The economic outlook for the United States is virtually unchanged, even with all of this market volatility. Corporate earnings have been quite extraordinary through the first quarter of 2010 and there is nothing I see today that would change that outlook. Interest rates are unbelievably low, which stimulates the economy and makes purchasing of a house almost at its lowest level at any time in our financial history. Even though the situation regarding Greece will ultimately have some impact on the U.S. economy, it’s unlikely to have a large effect. Many financial experts are predicting the effect on GDP for 2011 due to the European financial mess at less than .25%. This is basically a rounding error.
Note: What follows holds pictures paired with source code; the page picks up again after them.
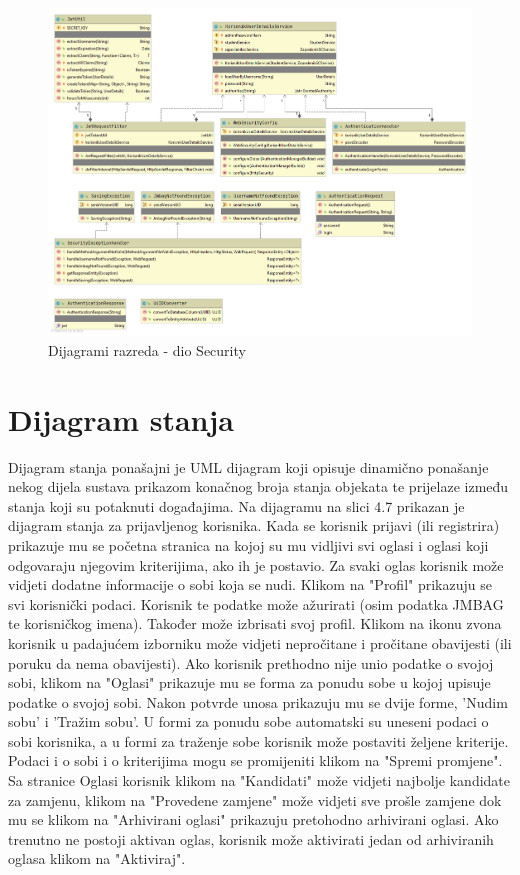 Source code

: 			\begin{figure}[H]
				\includegraphics[scale=0.4]{dijagrami/classDiagramSecurity.png} %
				\centering
				\caption{Dijagrami razreda - dio Security}
				\label{fig:security}
			\end{figure}
		
		\eject
		
		\section{Dijagram stanja}
		
		
		Dijagram stanja ponašajni je UML dijagram koji opisuje dinamično ponašanje nekog dijela sustava prikazom konačnog broja stanja objekata te prijelaze između stanja koji su potaknuti događajima. Na dijagramu na slici 4.7 prikazan je dijagram stanja za prijavljenog korisnika. Kada se korisnik prijavi (ili registrira) prikazuje mu se početna stranica na kojoj su mu vidljivi svi oglasi i oglasi koji odgovaraju njegovim kriterijima, ako ih je postavio. Za svaki oglas korisnik može vidjeti dodatne informacije o sobi koja se nudi. Klikom na "Profil" prikazuju se svi korisnički podaci. Korisnik te podatke može ažurirati (osim podatka JMBAG te korisničkog imena). Također može izbrisati svoj profil. Klikom na ikonu zvona korisnik u padajućem izborniku može vidjeti nepročitane i pročitane obavijesti (ili poruku da nema obavijesti). Ako korisnik prethodno nije unio podatke o svojoj sobi, klikom na "Oglasi" prikazuje mu se forma za ponudu sobe u kojoj upisuje podatke o svojoj sobi. Nakon potvrde unosa prikazuju mu se dvije forme, 'Nudim sobu' i 'Tražim sobu'. U formi za ponudu sobe automatski su uneseni podaci o sobi korisnika, a u formi za traženje sobe korisnik može postaviti željene kriterije. Podaci i o sobi i o kriterijima mogu se promijeniti klikom na "Spremi promjene". Sa stranice Oglasi korisnik klikom na "Kandidati" može vidjeti najbolje kandidate za zamjenu, klikom na "Provedene zamjene" može vidjeti sve prošle  zamjene dok mu se klikom na "Arhivirani oglasi" prikazuju pretohodno arhivirani oglasi. Ako trenutno ne postoji aktivan oglas, korisnik može aktivirati jedan od arhiviranih oglasa klikom na "Aktiviraj". 
		
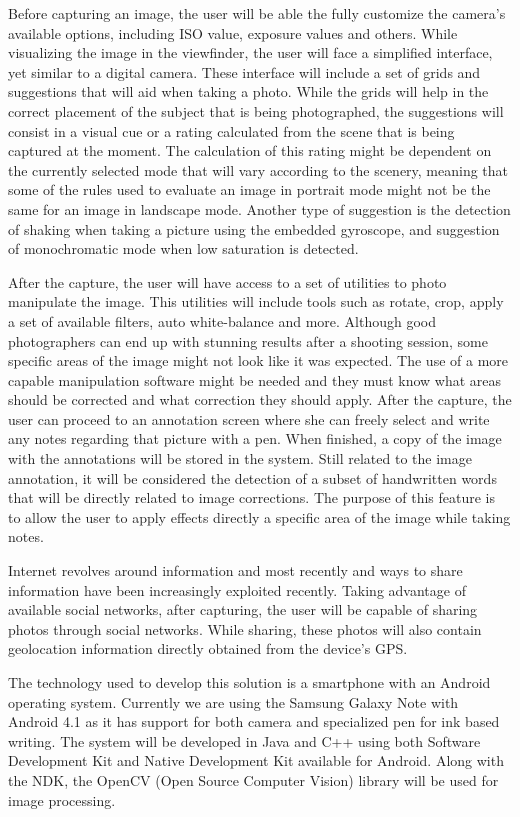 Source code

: Before capturing an image, the user will be able the fully customize the camera's available options, including ISO value, exposure values and others. While visualizing the image in the viewfinder, the user will face a simplified interface, yet similar to a digital camera. 
These interface will include a set of grids and suggestions that will aid when taking a photo. While the grids will help in the correct placement of the subject that is being photographed, the suggestions will consist in a visual cue or a rating calculated from the scene that is being captured at the moment. 
The calculation of this rating might be dependent on the currently selected mode that will vary according to the scenery, meaning that some of the rules used to evaluate an image in portrait mode might not be the same for an image in landscape mode. Another type of suggestion is the detection of shaking when taking a picture using the embedded gyroscope, and suggestion of monochromatic mode when low saturation is detected.

After the capture, the user will have access to a set of utilities to photo manipulate the image. This utilities will include tools such as rotate, crop, apply a set of available filters, auto white-balance and  more.
Although good photographers can end up with stunning results after a shooting session, some specific areas of the image might not look like it was expected. The use of a more capable manipulation software might be needed and they must know what areas should be corrected and what correction they should apply. After the capture, the user can proceed to an annotation screen where she can freely select and write any notes regarding that picture with a pen. When finished, a copy of the image with the annotations will be stored in the system. Still related to the image annotation, it will be considered the detection of a subset of handwritten words that will be directly related to image corrections. The purpose of this feature is to allow the user to apply effects directly a specific area of the image while taking notes.

Internet revolves around information and most recently and ways to share information have been increasingly exploited recently. Taking advantage of available social networks, after capturing, the user will be capable of sharing photos through social networks. While sharing, these photos will also contain geolocation information directly obtained from the device's GPS.

The technology used to develop this solution is a smartphone with an Android operating system. Currently we are using the Samsung Galaxy Note with Android 4.1 as it has support for both camera and specialized pen for ink based writing. The system will be developed in Java and C++ using both Software Development Kit \cite{SDK} and Native Development Kit \cite{NDK} available for Android.  Along with the NDK, the OpenCV (Open Source Computer Vision) \cite{OCV} library will be used for image processing.


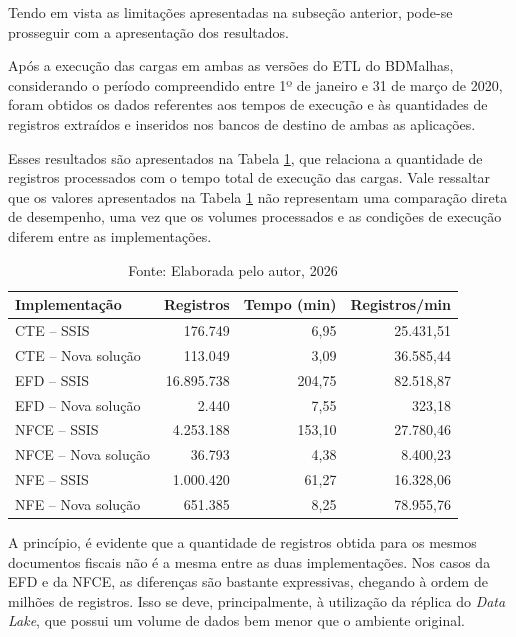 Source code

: Tendo em vista as limitações apresentadas na subseção anterior, pode-se prosseguir com a 
apresentação dos resultados.

Após a execução das cargas em ambas as versões do ETL do BDMalhas, considerando o período compreendido 
entre 1º de janeiro e 31 de março de 2020, foram obtidos os dados referentes aos tempos 
de execução e às quantidades de registros extraídos e inseridos nos bancos de destino de ambas as 
aplicações. 

Esses resultados são apresentados na Tabela \ref{tab:desempenho_cargas}, que relaciona a 
quantidade de registros processados com o tempo total de execução das cargas. Vale ressaltar que os 
valores apresentados na Tabela \ref{tab:desempenho_cargas} não representam uma comparação direta de 
desempenho, uma vez que os volumes processados e as condições de execução diferem entre as 
implementações.


\begin{table}[H]
\centering
\caption{Desempenho das cargas executadas nas implementações avaliadas}
\label{tab:desempenho_cargas}
\begin{tabular}{lrrr}
\toprule
\textbf{Implementação} & \textbf{Registros} & \textbf{Tempo (min)} & \textbf{Registros/min} \\
\midrule
CTE -- SSIS           &    176.749 &   6,95 & 25.431,51 \\
CTE -- Nova solução   &    113.049 &   3,09 & 36.585,44 \\
\addlinespace
EFD -- SSIS           & 16.895.738 & 204,75 & 82.518,87 \\
EFD -- Nova solução   &      2.440 &   7,55 &    323,18 \\
\addlinespace
NFCE -- SSIS          &  4.253.188 & 153,10 & 27.780,46 \\
NFCE -- Nova solução  &     36.793 &   4,38 &  8.400,23 \\
\addlinespace
NFE -- SSIS           &  1.000.420 &  61,27 & 16.328,06 \\
NFE -- Nova solução   &    651.385 &   8,25 & 78.955,76 \\
\bottomrule
\end{tabular}

\caption*{\small Fonte: Elaborada pelo autor, 2026}
\end{table}

A princípio, é evidente que a quantidade de registros obtida para os mesmos documentos fiscais não 
é a mesma entre as duas implementações. Nos casos da EFD e da NFCE, as diferenças são bastante 
expressivas, chegando à ordem de milhões de registros. Isso se deve, principalmente, à utilização 
da réplica do \textit{Data Lake}, que possui um volume de dados bem menor que o ambiente 
original.

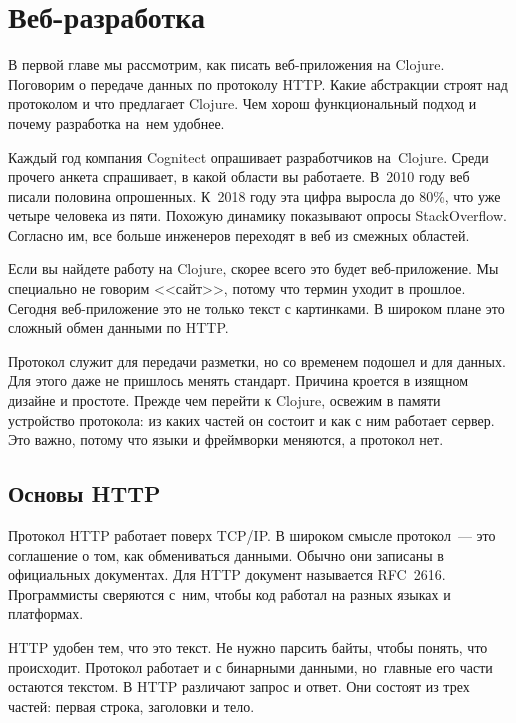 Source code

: \chapter{Веб-разработка}

\begin{teaser}
В первой главе мы рассмотрим, как писать веб-приложения на Clojure. Поговорим о
передаче данных по протоколу HTTP. Какие абстракции строят над протоколом и что
предлагает Clojure. Чем хорош функциональный подход и почему разработка на~нем
удобнее.
\end{teaser}

Каждый год компания Cognitect
опрашивает
разработчиков на~Clojure. Среди прочего анкета спрашивает, в какой области вы
работаете. В~2010 году веб писали половина опрошенных. К~2018 году эта цифра
выросла до 80\%, что уже четыре человека из пяти. Похожую динамику показывают
опросы StackOverflow. Согласно
им, все больше инженеров переходят в веб из смежных областей.

Если вы найдете работу на Clojure, скорее всего это будет веб-приложение. Мы
специально не говорим <<сайт>>, потому что термин уходит в прошлое. Сегодня
веб-приложение это не только текст с картинками. В широком плане это сложный
обмен данными по HTTP.

Протокол служит для передачи разметки, но со временем подошел и для данных. Для
этого даже не пришлось менять стандарт. Причина кроется в изящном дизайне и
простоте. Прежде чем перейти к Clojure, освежим в памяти устройство
протокола: из каких частей он состоит и как с ним работает сервер. Это важно,
потому что языки и фреймворки меняются, а протокол нет.

\section{Основы HTTP}

Протокол HTTP работает поверх TCP/IP. В широком смысле протокол~--- это
соглашение о том, как обмениваться данными. Обычно они записаны в официальных
документах. Для HTTP документ называется
RFC~2616. Программисты
сверяются с~ним, чтобы код работал на разных языках и платформах.

HTTP удобен тем, что это текст. Не нужно парсить байты, чтобы понять, что
происходит. Протокол работает и с бинарными данными, но~главные его части
остаются текстом. В HTTP различают запрос и ответ. Они состоят из трех частей:
первая строка, заголовки и тело.

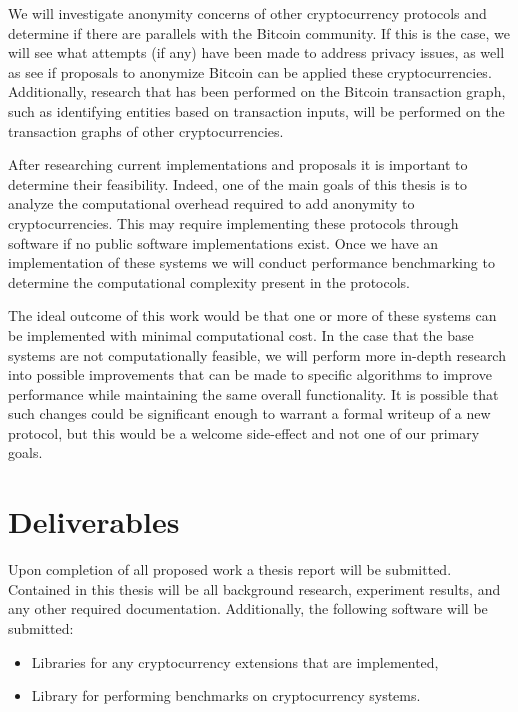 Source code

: \documentclass[11pt]{article}
\begin{document}
We will investigate anonymity concerns of other cryptocurrency protocols and
determine if there are parallels with the Bitcoin community. If this is the
case, we will see what attempts (if any) have been made to address privacy
issues, as well as see if proposals to anonymize Bitcoin can be applied these
cryptocurrencies. Additionally, research that has been performed on the Bitcoin
transaction graph, such as identifying entities based on transaction inputs,
will be performed on the transaction graphs of other cryptocurrencies.

After researching current implementations and proposals it is important to
determine their feasibility. Indeed, one of the main goals of this thesis is to
analyze the computational overhead required to add anonymity to
cryptocurrencies. This may require implementing these protocols through software
if no public software implementations exist. Once we have an implementation of
these systems we will conduct performance benchmarking to determine the
computational complexity present in the protocols.

The ideal outcome of this work would be that one or more of these systems can be
implemented with minimal computational cost. In the case that the base
systems are not computationally feasible, we will perform more in-depth research
into possible improvements that can be made to specific algorithms to improve
performance while maintaining the same overall functionality. It is possible
that such changes could be significant enough to warrant a formal writeup of a
new protocol, but this would be a welcome side-effect and not one of our
primary goals.

\section{Deliverables}
Upon completion of all proposed work a thesis report will be submitted.
Contained in this thesis will be all background research, experiment results,
and any other required documentation. Additionally, the following software will
be submitted:
\begin{itemize}
    \item Libraries for any cryptocurrency extensions that are implemented,
    \item Library for performing benchmarks on cryptocurrency systems.
\end{itemize}
\end{document}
Since our exports to Greece are only 15% of our total exports, any reduction in trade with Europe will have little effect on our economy.

There have been other factors that have negatively affected trading during the month of May. Traders seemed to be focused on Congress’s debate concerning financial reform. In the end, Congress created a bill that does virtually nothing – except make government bigger and increase taxes (again). It does nothing to attack the real problem.

Congress these days seems to be like a hockey goalie, avoiding the puck at each shot. With this bill, they’ve only created another gigantic government bureaucracy that does nothing to prevent another financial collapse. Without a doubt, Freddie and Fannie were the start, middle and the end of the financial disaster of 2007 and 2008. Not a single provision of the current legislation does anything to deal with those issues. There are plenty of financial controls in place now; they just need to be enforced.

I also believe the issue regarding the tremendous budget deficits is heavy on many traders’ minds. Everyone concurs that the deficits are unsustainable – they’re simply a bad omen for the future of this country. However, realistically, we cannot deal with the budget deficits until we’re absolutely positive the economy is on solid ground. We should have that assurance before the end of 2010.

It will be impossible for Congress to raise taxes enough to balance the budget even though, unquestionably, they will try. Sooner or later, we must reduce the size of government in order to get government expenditures anywhere close to the revenue our government receives. Creating higher taxes to fund an inefficient and bloated government is wrong on every level.

Therefore, I think it can be easily said that while these losses have been painful, they are certainly not unexpected and are certainly not something we would suggest you trade around when you a long-term investor.

The combined total of our entire portfolio reflects a loss of about 2% for 2010 thus far. That loss can be overcome in one week’s trading. If the financial circumstances in the United States were to quickly change or deteriorate, I might reconsider my position. However, that hasn’t happened so far. Therefore, we believe the best course of action is to wait out this small correction and see which way the market trades when it’s over. We should certainly know within 30 days whether that is a further downward movement or one of recovery.

As always, the foregoing comments are my opinions, thoughts and personal biases. In all cases, I could be wrong.